蘇瑤睜開眼睛後的第一句話是:“師父,他們說的‘觀棋者’,不是一個人。”
林塵蹲在她面前,帝劍橫放在膝上,石屋內光線昏暗,他側過身讓外面的天光更好地落在她臉上。“不是一個人是什麼意思?”
“我在山神廟等的時候,聽到門外那人在跟另一個人說話。”蘇瑤的聲音還很輕,“隔著門板,聽不太全。但我聽到一句——‘觀棋者’只是對外用的名號,真身早就散了。換了好幾任。”她頓了頓,像是在確認自己記憶中的那個片段,“他們還提到一個地名:東域,黑石鎮。”
林塵沒有說話。他伸出手,輕輕扶著她站起來。蘇瑤的腿有些發軟,扶著牆壁站了一會兒,才慢慢站穩。她的靴子上沾著灰和細小的碎石,手腕上的勒痕己經淡了一些。她低頭看了看自己的手腕,又抬眼看向林塵:“師父,你要去東域嗎?”
“先去太虛山。”林塵將帝劍從地上拿起,插回鞘中,“他們故意把訊息遞到你手裡,又設了這個局讓我來這裡。既然布了這麼長的線,總得有人出來收口。我去看看那條線另一頭是誰。”
蘇瑤點了點頭,沒有勸他不要去。她只是轉過身,走到石屋門口往外看了一眼,風從門外灌進來,吹動她額前細碎的髮絲。“那我先回天劍城。柳如煙應該還在外圍等著。”
林塵目送她沿著來路走出山坳。她沒有回頭,身影在枯草和碎石之間逐漸變小,像是一個正在被風收走的墨點。林塵等她消失在視野盡頭後,才轉身朝太虛山的方向走去。他的步伐比來時快了一些,每一步都踩得很實,像是己經在心裡畫出了一條通往某個確切位置的路線。
太虛山的輪廓在暮色中出現了。山上的建築己經拆除了大半,只剩下幾座石基,在黃昏的光線中泛著淺灰色的光澤。他沒有走正面上山,而是沿著山側一條被野草覆蓋的小徑繞向半山腰的方向。他知道那些還留在太虛山的人不會住在主殿舊址那樣的顯眼位置。
半山腰有一處凹陷的地勢,像是一個被廢棄的採石場。他在採石場邊緣停下腳步,聞到一種很淡的藥草氣味,不是自然生長的植物散發出來的,像是有人在這裡定期處理過藥材。
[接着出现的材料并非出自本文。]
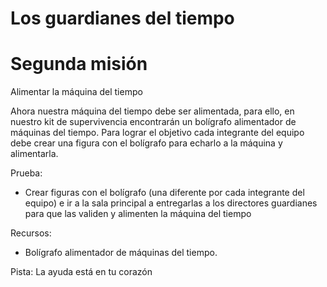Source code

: 
# Los guardianes del tiempo 
# Segunda misión



Alimentar la máquina del tiempo

Ahora nuestra máquina del tiempo debe ser alimentada, para ello, en nuestro  kit de supervivencia encontrarán un bolígrafo alimentador de máquinas del tiempo. Para lograr el objetivo cada integrante del equipo debe crear una figura con el bolígrafo para echarlo a la máquina y alimentarla. 

Prueba: 

<ul>
    <li>Crear figuras con el bolígrafo (una diferente por cada integrante del equipo) e ir a la sala principal a entregarlas a los directores guardianes para que las validen y alimenten la máquina del tiempo</li>
</ul>

Recursos: 

<ul>
    <li>Bolígrafo alimentador de máquinas del tiempo.
 </li>
</ul>


Pista: La ayuda está en tu corazón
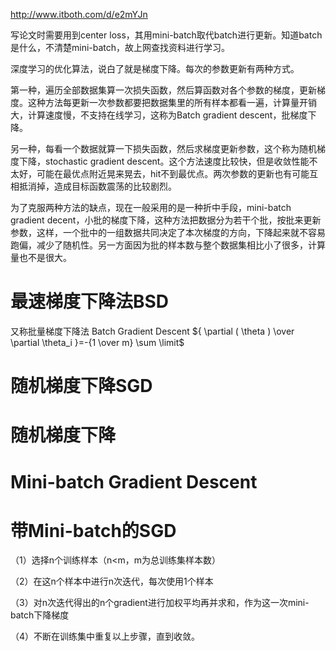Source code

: http://www.itboth.com/d/e2mYJn

写论文时需要用到center loss，其用mini-batch取代batch进行更新。知道batch是什么，不清楚mini-batch，故上网查找资料进行学习。

深度学习的优化算法，说白了就是梯度下降。每次的参数更新有两种方式。

第一种，遍历全部数据集算一次损失函数，然后算函数对各个参数的梯度，更新梯度。这种方法每更新一次参数都要把数据集里的所有样本都看一遍，计算量开销大，计算速度慢，不支持在线学习，这称为Batch gradient descent，批梯度下降。

另一种，每看一个数据就算一下损失函数，然后求梯度更新参数，这个称为随机梯度下降，stochastic gradient descent。这个方法速度比较快，但是收敛性能不太好，可能在最优点附近晃来晃去，hit不到最优点。两次参数的更新也有可能互相抵消掉，造成目标函数震荡的比较剧烈。

为了克服两种方法的缺点，现在一般采用的是一种折中手段，mini-batch gradient decent，小批的梯度下降，这种方法把数据分为若干个批，按批来更新参数，这样，一个批中的一组数据共同决定了本次梯度的方向，下降起来就不容易跑偏，减少了随机性。另一方面因为批的样本数与整个数据集相比小了很多，计算量也不是很大。



# 最速梯度下降法BSD
又称批量梯度下降法 Batch Gradient Descent
${ \partial ( \theta ) \over \partial \theta_i }=-{1 \over m} \sum \limit$

# 随机梯度下降SGD


# 随机梯度下降

# Mini-batch Gradient Descent

# 带Mini-batch的SGD

（1）选择n个训练样本（n<m，m为总训练集样本数）

（2）在这n个样本中进行n次迭代，每次使用1个样本

（3）对n次迭代得出的n个gradient进行加权平均再并求和，作为这一次mini-batch下降梯度

（4）不断在训练集中重复以上步骤，直到收敛。
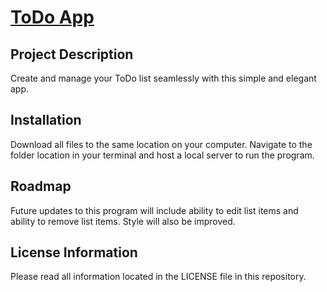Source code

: # <a href="https://akabor.github.io/ToDo-App/">ToDo App</a>
## Project Description

Create and manage your ToDo list seamlessly with this simple and elegant app.

## Installation

Download all files to the same location on your computer. Navigate to the folder location in your terminal and host a local server to run the program.

## Roadmap

Future updates to this program will include ability to edit list items and ability to remove list items. Style will also be improved.

## License Information

Please read all information located in the LICENSE file in this repository.
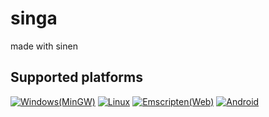 # singa
made with sinen
## Supported platforms
[![Windows(MinGW)](https://github.com/astomih/utilis/actions/workflows/mingw.yml/badge.svg)](https://github.com/astomih/utilis/actions/workflows/mingw.yml)
[![Linux](https://github.com/astomih/utilis/actions/workflows/linux.yml/badge.svg)](https://github.com/astomih/utilis/actions/workflows/linux.yml)
[![Emscripten(Web)](https://github.com/astomih/utilis/actions/workflows/emscripten.yml/badge.svg)](https://github.com/astomih/utilis/actions/workflows/emscripten.yml)
[![Android](https://github.com/astomih/utilis/actions/workflows/android.yml/badge.svg)](https://github.com/astomih/utilis/actions/workflows/android.yml)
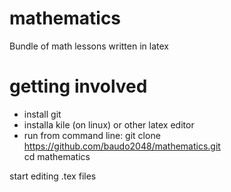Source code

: # mathematics
Bundle of math lessons written in latex  

# getting involved
 - install git
 - installa kile (on linux) or other latex editor
 - run from command line: 
git clone https://github.com/baudo2048/mathematics.git  
cd mathematics

start editing .tex files


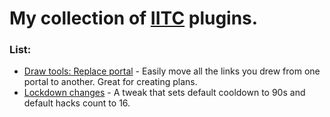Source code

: # My collection of [IITC](https://iitc.app) plugins.

### List:
- [Draw tools: Replace portal](./dt-replace-portal) - Easily move all the links you drew from one portal to another. Great for creating plans.
- [Lockdown changes](./lockdown-changes) - A tweak that sets default cooldown to 90s and default hacks count to 16.
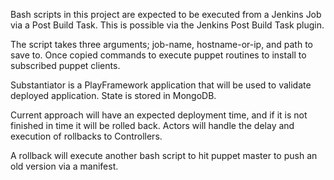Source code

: Bash scripts in this project are expected to be executed from a Jenkins Job via a Post Build Task. This is possible via the Jenkins Post Build Task plugin.

The script takes three arguments; job-name, hostname-or-ip, and path to save to. Once copied commands to execute puppet routines to install to subscribed puppet clients.

Substantiator is a PlayFramework application that will be used to validate deployed application. State is stored in MongoDB. 

Current approach will have an expected deployment time, and if it is not finished in time it will be rolled back. Actors will handle the delay and execution of rollbacks to Controllers. 

A rollback will execute another bash script to hit puppet master to push an old version via a manifest.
他循著氣味的方向繞過幾塊堆疊的巨石,看到一座臨時搭建的木棚,木棚的門虛掩著,裡面透出微弱的燭光。
林塵在木棚外站了片刻,門內傳來一個老人的聲音,像是早就知道他會來:“進來吧。”門被他輕輕推開,裡面的陳設極其簡單,一張矮桌,一盞油燈,一個正坐在桌邊剝栗子的老者。他抬起頭看了林塵一眼,目光平靜而坦然,沒有絲毫閃躲或打量,像是在看一個己經認識很久的人。“你是東域來的那個林塵吧?我等你好幾天了。”他將手裡剝好的栗子放下,端起桌上的茶杯喝了一口,“你來的那條路,有人提前告訴過我你會從那邊過來,讓我轉交一樣東西給你。那是一塊黑色的石頭,大約半個巴掌大,現在就在你面前的桌板下。”
林塵低頭看向桌板,伸手探向桌下的暗格——指尖觸到一塊石頭,觸感冰涼光滑,像是被水流打磨了很久。他取出那塊石頭,藉著油燈的光線,看到上面刻著一行極細的小字,像是用某種尖銳工具一筆一畫刻上去的:“黑石鎮,鎮東第三口井,井臺背面。能看懂的,自然會看懂。看不懂的,留著也無用。”
那塊石頭在他手中微微發燙。他的指尖滑過字跡的刻痕,感受到了筆畫的深淺變化,像是在觸碰一個正在緩緩展開的地圖,上面的每一道線條都在無聲地指向同一個方向——東域,黑石鎮。他將石頭收入懷中,準備離開太虛山,木棚中的火光在夜風中輕輕搖晃,像一盞正在等待著歸人的燈。